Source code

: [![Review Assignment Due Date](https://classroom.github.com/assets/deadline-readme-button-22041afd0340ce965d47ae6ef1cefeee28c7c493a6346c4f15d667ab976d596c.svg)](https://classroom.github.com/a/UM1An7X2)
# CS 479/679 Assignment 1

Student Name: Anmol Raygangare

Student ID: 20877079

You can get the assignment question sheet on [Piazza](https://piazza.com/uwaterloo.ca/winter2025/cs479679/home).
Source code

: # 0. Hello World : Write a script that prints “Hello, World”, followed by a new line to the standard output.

● ● ● ● ●

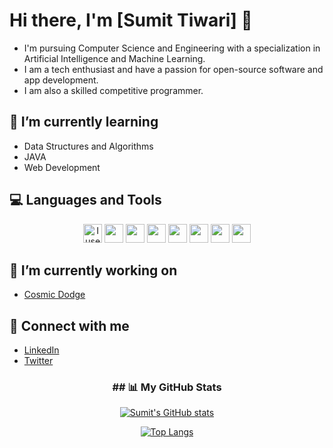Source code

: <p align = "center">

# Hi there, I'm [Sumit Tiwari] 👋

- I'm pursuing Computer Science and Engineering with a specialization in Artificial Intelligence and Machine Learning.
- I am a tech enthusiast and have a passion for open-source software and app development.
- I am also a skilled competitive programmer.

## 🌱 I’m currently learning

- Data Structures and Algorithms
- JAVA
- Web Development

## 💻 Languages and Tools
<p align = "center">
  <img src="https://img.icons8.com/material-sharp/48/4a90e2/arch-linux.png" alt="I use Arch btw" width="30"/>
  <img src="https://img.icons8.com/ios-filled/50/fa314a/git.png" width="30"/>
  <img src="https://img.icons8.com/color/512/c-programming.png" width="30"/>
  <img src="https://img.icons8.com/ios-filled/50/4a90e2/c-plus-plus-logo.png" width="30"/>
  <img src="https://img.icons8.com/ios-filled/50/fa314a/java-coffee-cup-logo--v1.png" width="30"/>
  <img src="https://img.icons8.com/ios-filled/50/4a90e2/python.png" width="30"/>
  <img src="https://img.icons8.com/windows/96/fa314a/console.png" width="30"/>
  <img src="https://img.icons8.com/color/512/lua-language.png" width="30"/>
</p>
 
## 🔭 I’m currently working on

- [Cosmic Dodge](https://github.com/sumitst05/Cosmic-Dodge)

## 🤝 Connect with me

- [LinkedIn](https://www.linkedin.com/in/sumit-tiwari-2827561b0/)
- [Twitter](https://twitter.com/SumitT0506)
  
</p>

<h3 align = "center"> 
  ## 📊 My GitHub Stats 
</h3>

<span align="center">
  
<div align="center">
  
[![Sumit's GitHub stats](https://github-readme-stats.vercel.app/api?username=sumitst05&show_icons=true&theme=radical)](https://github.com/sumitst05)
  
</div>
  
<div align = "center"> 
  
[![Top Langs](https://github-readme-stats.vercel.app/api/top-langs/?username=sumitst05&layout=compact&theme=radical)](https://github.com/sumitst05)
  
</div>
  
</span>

● ● ● ● ●

Above are the records; print exactly the lines from the line with "[![Review Assignment Due" to the line with "Student ID: 20877079", including both, and nothing else.

Expected answer –
: [![Review Assignment Due Date](https://classroom.github.com/assets/deadline-readme-button-22041afd0340ce965d47ae6ef1cefeee28c7c493a6346c4f15d667ab976d596c.svg)](https://classroom.github.com/a/UM1An7X2)
# CS 479/679 Assignment 1

Student Name: Anmol Raygangare

Student ID: 20877079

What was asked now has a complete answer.